Selain pertumbuhan penduduk, faktor
lain yang mempengaruhi pertumbuhan ekonomi adalah tingkat konsumsi. Tingkat
konsumsi terdiri dari konsumsi pemerintah, konsumsi rumah tanggga dan
konsumsi swasta. Pengeluaran konsumsi rumah tangga memiliki porsi terbesar
dalam total pengeluaran agregat, berbeda dengan pengeluaran pemerintah yang
bersifat ekosgenus dan konsumsi rumah tangga bersifat endogenus. Dalam arti
besarnya konsumsi rumah tangga berkaitan erat dengan faktor-faktor lain yang
mempengaruhnya.
Salah
satu modal dasar pembangunan, jumlah penduduk yang besar, apalagi disertai
dengan kualitas yang baik merupakan jaminan bagi terlaksananya pembangunan
secara optimal. Jumlah penduduk yang besar juga memberi keuntungan lain, yaitu
banyaknya konsumen pengguna berbagai barang/produk konsumsi. Permintaan yang
tinggi terhadap barang/produk konsumsi menjadi salah satu faktor penunjang
pertumbuhan ekonomi. Di sisi lain, bertambahnya penduduk dalam jumlah besar
berdampak negatif terhadap standar kehidupan, terutama jika berbagai kebutuhan
dasar tidak dapat dipenuhi secara memadai. Penduduk yang besar menuntut
pelayanan sosial dan ekonomi yang besar pula. Semakin banyak jumlah anak-anak
usia sekolah umpamanya, semakin banyak juga sarana dan prasarana pendidikan
yang dibutuhkan. Di bidang kesehatan ditemui masalah yang sama karena semakin
banyak jumlah penduduk, kebutuhan akan layanan kesehatan juga semakin
meningkat. Aspek lain yang juga terancam akibat pertambahan penduduk yang besar
adalah ketersediaan pangan semakin meningkat.
Pertumbuhan
penduduk merupakan perubahan jumlah penduduk baik pertambahan maupun
penurunannya. Faktor-faktor lain yang mempengaruhi pertumbuhan penduduk yaitu
kelahiran, kematian dan perpindahan penduduk (migrasi). Kelahiran dan
kematian dinamakan faktor alami, sedangkan perpindahan penduduk dinamakan
faktor non alami.
Jumlah
penduduk merupakan hal penting di dalam suatu Negara, apalagi di Indonesia.
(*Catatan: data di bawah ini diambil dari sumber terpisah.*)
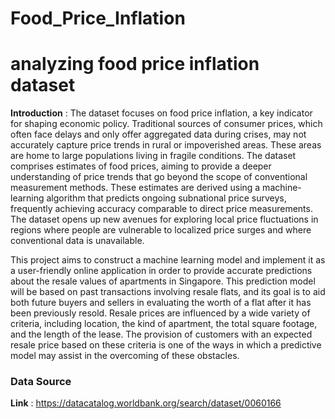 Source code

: ﻿# Food_Price_Inflation
# analyzing food price inflation dataset

**Introduction** : The dataset focuses on food price inflation, a key indicator for shaping economic policy. Traditional sources of consumer prices, which often face delays and only offer aggregated data during crises, may not accurately capture price trends in rural or impoverished areas. These areas are home to large populations living in fragile conditions.
The dataset comprises estimates of food prices, aiming to provide a deeper understanding of price trends that go beyond the scope of conventional measurement methods. These estimates are derived using a machine-learning algorithm that predicts ongoing subnational price surveys, frequently achieving accuracy comparable to direct price measurements. The dataset opens up new avenues for exploring local price fluctuations in regions where people are vulnerable to localized price surges and where conventional data is unavailable.  


This project aims to construct a machine learning model and implement it as a user-friendly online application in order to provide accurate predictions about the resale values of apartments in Singapore. This prediction model will be based on past transactions involving resale flats, and its goal is to aid both future buyers and sellers in evaluating the worth of a flat after it has been previously resold. Resale prices are influenced by a wide variety of criteria, including location, the kind of apartment, the total square footage, and the length of the lease. The provision of customers with an expected resale price based on these criteria is one of the ways in which a predictive model may assist in the overcoming of these obstacles.


### Data Source
**Link** : https://datacatalog.worldbank.org/search/dataset/0060166
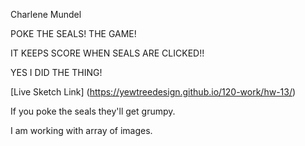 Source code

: Charlene Mundel

POKE THE SEALS!
THE GAME!

IT KEEPS SCORE WHEN SEALS ARE CLICKED!!

YES I DID THE THING!


[Live Sketch Link] (https://yewtreedesign.github.io/120-work/hw-13/)

If you poke the seals they'll get grumpy.

I am working with array of images.
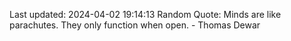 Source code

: Last updated: 2024-04-02 19:14:13
Random Quote: Minds are like parachutes. They only function when open. - Thomas Dewar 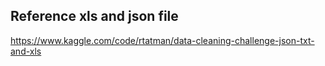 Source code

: ## Reference xls and json file 
https://www.kaggle.com/code/rtatman/data-cleaning-challenge-json-txt-and-xls
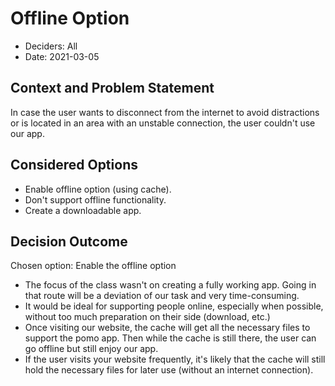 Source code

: # Offline Option

* Deciders: All
* Date: 2021-03-05


## Context and Problem Statement
In case the user wants to disconnect from the internet to avoid distractions or is located in an area with an unstable connection, the user couldn't use our app.

## Considered Options
* Enable offline option (using cache).
* Don't support offline functionality.
* Create a downloadable app.

## Decision Outcome
Chosen option: Enable the offline option
* The focus of the class wasn't on creating a fully working app. Going in that route will be a deviation of our task and very time-consuming.
* It would be ideal for supporting people online, especially when possible, without too much preparation on their side (download, etc.)
* Once visiting our website, the cache will get all the necessary files to support the pomo app. Then while the cache is still there, the user can go offline but still enjoy our app.
* If the user visits your website frequently, it's likely that the cache will still hold the necessary files for later use (without an internet connection).
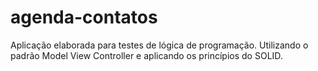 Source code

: # agenda-contatos
Aplicação elaborada para testes de lógica de programação. Utilizando o padrão Model View Controller e aplicando os princípios do SOLID. 
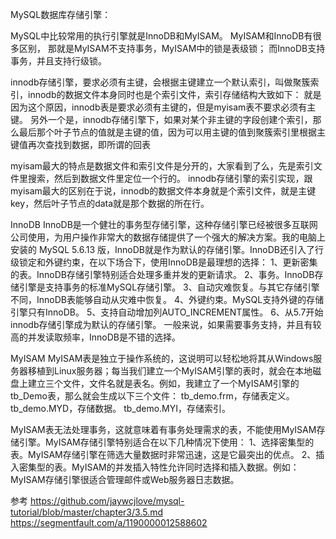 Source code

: 
MySQL数据库存储引擎：

MySQL中比较常用的执行引擎就是InnoDB和MyISAM。
MyISAM和InnoDB有很多区别，
那就是MyISAM不支持事务，MyISAM中的锁是表级锁；
而InnoDB支持事务，并且支持行级锁。


innodb存储引擎，要求必须有主键，会根据主键建立一个默认索引，叫做聚簇索引，innodb的数据文件本身同时也是个索引文件，索引存储结构大致如下：
就是因为这个原因，innodb表是要求必须有主键的，但是myisam表不要求必须有主键。
另外一个是，innodb存储引擎下，如果对某个非主键的字段创建个索引，那么最后那个叶子节点的值就是主键的值，因为可以用主键的值到聚簇索引里根据主键值再次查找到数据，即所谓的回表


myisam最大的特点是数据文件和索引文件是分开的，大家看到了么，先是索引文件里搜索，然后到数据文件里定位一个行的。
innodb存储引擎的索引实现，跟myisam最大的区别在于说，innodb的数据文件本身就是个索引文件，就是主键key，然后叶子节点的data就是那个数据的所在行。



InnoDB
InnoDB是一个健壮的事务型存储引擎，这种存储引擎已经被很多互联网公司使用，为用户操作非常大的数据存储提供了一个强大的解决方案。我的电脑上安装的 MySQL 5.6.13 版，InnoDB就是作为默认的存储引擎。InnoDB还引入了行级锁定和外键约束，在以下场合下，使用InnoDB是最理想的选择：
1、更新密集的表。InnoDB存储引擎特别适合处理多重并发的更新请求。
2、事务。InnoDB存储引擎是支持事务的标准MySQL存储引擎。
3、自动灾难恢复。与其它存储引擎不同，InnoDB表能够自动从灾难中恢复。
4、外键约束。MySQL支持外键的存储引擎只有InnoDB。
5、支持自动增加列AUTO_INCREMENT属性。
6、从5.7开始innodb存储引擎成为默认的存储引擎。
一般来说，如果需要事务支持，并且有较高的并发读取频率，InnoDB是不错的选择。



MyISAM
MyISAM表是独立于操作系统的，这说明可以轻松地将其从Windows服务器移植到Linux服务器；每当我们建立一个MyISAM引擎的表时，就会在本地磁盘上建立三个文件，文件名就是表名。例如，我建立了一个MyISAM引擎的tb_Demo表，那么就会生成以下三个文件：
tb_demo.frm，存储表定义。
tb_demo.MYD，存储数据。
tb_demo.MYI，存储索引。

MyISAM表无法处理事务，这就意味着有事务处理需求的表，不能使用MyISAM存储引擎。MyISAM存储引擎特别适合在以下几种情况下使用：
1、选择密集型的表。MyISAM存储引擎在筛选大量数据时非常迅速，这是它最突出的优点。
2、插入密集型的表。MyISAM的并发插入特性允许同时选择和插入数据。例如：MyISAM存储引擎很适合管理邮件或Web服务器日志数据。


参考
https://github.com/jaywcjlove/mysql-tutorial/blob/master/chapter3/3.5.md
https://segmentfault.com/a/1190000012588602

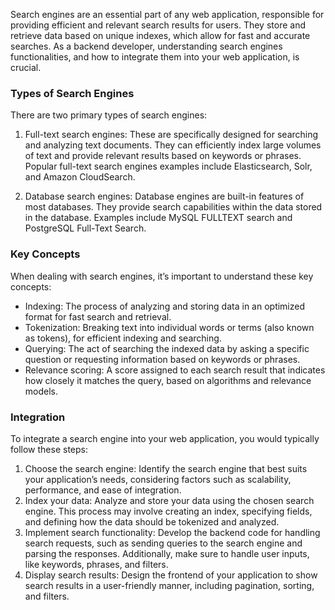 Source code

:Search engines are an essential part of any web application, responsible for providing efficient and relevant search results for users. They store and retrieve data based on unique indexes, which allow for fast and accurate searches. As a backend developer, understanding search engines functionalities, and how to integrate them into your web application, is crucial.

### Types of Search Engines
There are two primary types of search engines:

1. Full-text search engines: These are specifically designed for searching and analyzing text documents. They can efficiently index large volumes of text and provide relevant results based on keywords or phrases. Popular full-text search engines examples include Elasticsearch, Solr, and Amazon CloudSearch.

2. Database search engines: Database engines are built-in features of most databases. They provide search capabilities within the data stored in the database. Examples include MySQL FULLTEXT search and PostgreSQL Full-Text Search.

### Key Concepts
When dealing with search engines, it’s important to understand these key concepts:

- Indexing: The process of analyzing and storing data in an optimized format for fast search and retrieval.
- Tokenization: Breaking text into individual words or terms (also known as tokens), for efficient indexing and searching.
- Querying: The act of searching the indexed data by asking a specific question or requesting information based on keywords or phrases.
- Relevance scoring: A score assigned to each search result that indicates how closely it matches the query, based on algorithms and relevance models.
### Integration
To integrate a search engine into your web application, you would typically follow these steps:

1. Choose the search engine: Identify the search engine that best suits your application’s needs, considering factors such as scalability, performance, and ease of integration.
2. Index your data: Analyze and store your data using the chosen search engine. This process may involve creating an index, specifying fields, and defining how the data should be tokenized and analyzed.
3. Implement search functionality: Develop the backend code for handling search requests, such as sending queries to the search engine and parsing the responses. Additionally, make sure to handle user inputs, like keywords, phrases, and filters.
4. Display search results: Design the frontend of your application to show search results in a user-friendly manner, including pagination, sorting, and filters. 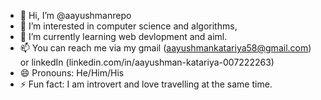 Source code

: - 👋 Hi, I’m @aayushmanrepo
- 👀 I’m interested in computer science and algorithms,
- 🌱 I’m currently learning web devlopment and aiml.
- 📫 You can reach me via my gmail (aayushmankatariya58@gmail.com) or linkedIn (linkedin.com/in/aayushman-katariya-007222263)
- 😄 Pronouns: He/Him/His
- ⚡ Fun fact: I am introvert and love travelling at the same time.

<!---
aayushmanrepo/aayushmanrepo is a ✨ special ✨ repository because its `README.md` (this file) appears on your GitHub profile.
You can click the Preview link to take a look at your changes.
--->
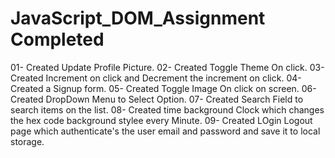 # JavaScript_DOM_Assignment Completed
01- Created Update Profile Picture.
02- Created Toggle Theme On click.
03- Created Increment on click and Decrement the increment on click.
04- Created a Signup form.
05- Created Toggle Image On click on screen.
06- Created DropDown Menu to Select Option.
07- Created Search Field to search items on the list.
08- Created time background Clock which changes the hex code background stylee every Minute.
09- Created LOgin Logout page which authenticate's the user email and password and save it to local storage.  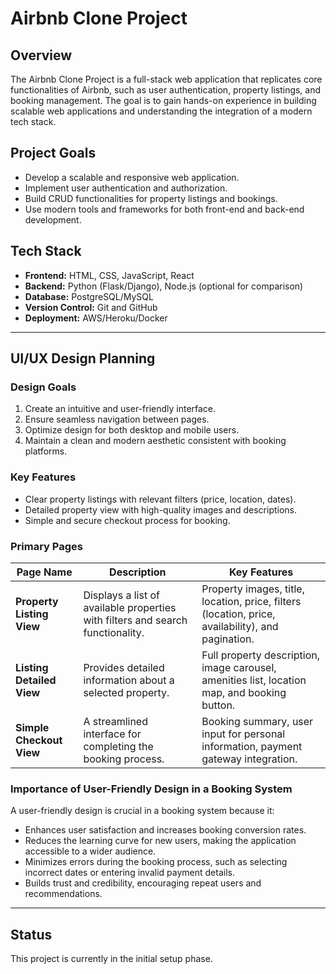 # Airbnb Clone Project

## Overview
The Airbnb Clone Project is a full-stack web application that replicates core functionalities of Airbnb, such as user authentication, property listings, and booking management. The goal is to gain hands-on experience in building scalable web applications and understanding the integration of a modern tech stack.

## Project Goals
- Develop a scalable and responsive web application.
- Implement user authentication and authorization.
- Build CRUD functionalities for property listings and bookings.
- Use modern tools and frameworks for both front-end and back-end development.

## Tech Stack
- **Frontend:** HTML, CSS, JavaScript, React
- **Backend:** Python (Flask/Django), Node.js (optional for comparison)
- **Database:** PostgreSQL/MySQL
- **Version Control:** Git and GitHub
- **Deployment:** AWS/Heroku/Docker

---

## UI/UX Design Planning

### Design Goals
1. Create an intuitive and user-friendly interface.
2. Ensure seamless navigation between pages.
3. Optimize design for both desktop and mobile users.
4. Maintain a clean and modern aesthetic consistent with booking platforms.

### Key Features
- Clear property listings with relevant filters (price, location, dates).
- Detailed property view with high-quality images and descriptions.
- Simple and secure checkout process for booking.

### Primary Pages

| **Page Name**            | **Description**                                                                                   | **Key Features**                                                                                  |
|---------------------------|---------------------------------------------------------------------------------------------------|---------------------------------------------------------------------------------------------------|
| **Property Listing View** | Displays a list of available properties with filters and search functionality.                   | Property images, title, location, price, filters (location, price, availability), and pagination. |
| **Listing Detailed View** | Provides detailed information about a selected property.                                         | Full property description, image carousel, amenities list, location map, and booking button.     |
| **Simple Checkout View**  | A streamlined interface for completing the booking process.                                      | Booking summary, user input for personal information, payment gateway integration.               |

### Importance of User-Friendly Design in a Booking System
A user-friendly design is crucial in a booking system because it:
- Enhances user satisfaction and increases booking conversion rates.
- Reduces the learning curve for new users, making the application accessible to a wider audience.
- Minimizes errors during the booking process, such as selecting incorrect dates or entering invalid payment details.
- Builds trust and credibility, encouraging repeat users and recommendations.

---

## Status
This project is currently in the initial setup phase.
Karena jumlah penduduk yang selalu bertambah, maka pemerintah banyak melakukan
tindakan untuk mengatasi pertambahan penduduk. Namun, pertumbuhan penduduk
banyak mengundang masalah.
Pertumbuhan penduduk yang besar memerlukan sarana
tambahan investasi serta sarana yang mendukung kesejahteraan rakyat seperti
perekonomian, pendidikan, kesehatan dan lain sebagainya. Hal ini merupakan
masalah pemerintah untuk memenuhi taraf hidup masyarakat. Pemerintah menyediakan
berbagai lowongan pekerjaan tetapi akibat pertumbuhan penduduk yang begitu
pesat, jumlah lowongan kerja menjadi semakin sedikit hingga menyebabkan banyak
pengangguran dan terjadinya perilaku kriminalitas. Maka,hal tersebut juga
menimbulkan kurangnya kesejahteraan rakyat dalam perekonomian dan sosial.
Peranan
ekonomi dalam pertambahan penduduk sangatlah penting. Seperti dalam hal
pembangunan, kunci sukses pembangunan adalah terjadinya pertumbuhan ekonomi
yang cukup tinggi, pemerataan distribusi pembangunan, maka perlunya peningkatan
dari sisi investasi yang akan menunjang pertumbuhan ekonomi.
Kondisi awal
jumlah penduduk memang dapat meningkatkan jumlah perekonomian namun pada suatu
keadaan pertumbuhan penduduk tidak hanya menaikkan ekonomi namun juga dapat
menurunkannya. Pada tahun tahun 2000, jumlah penduduk Indonesia
menunjukkan angka sebesar 205.135 juta jiwa dengan laju pertumbuhan
sebesar 10.380 juta jiwa atau sebesar 5.33 persen dari tahun 1995.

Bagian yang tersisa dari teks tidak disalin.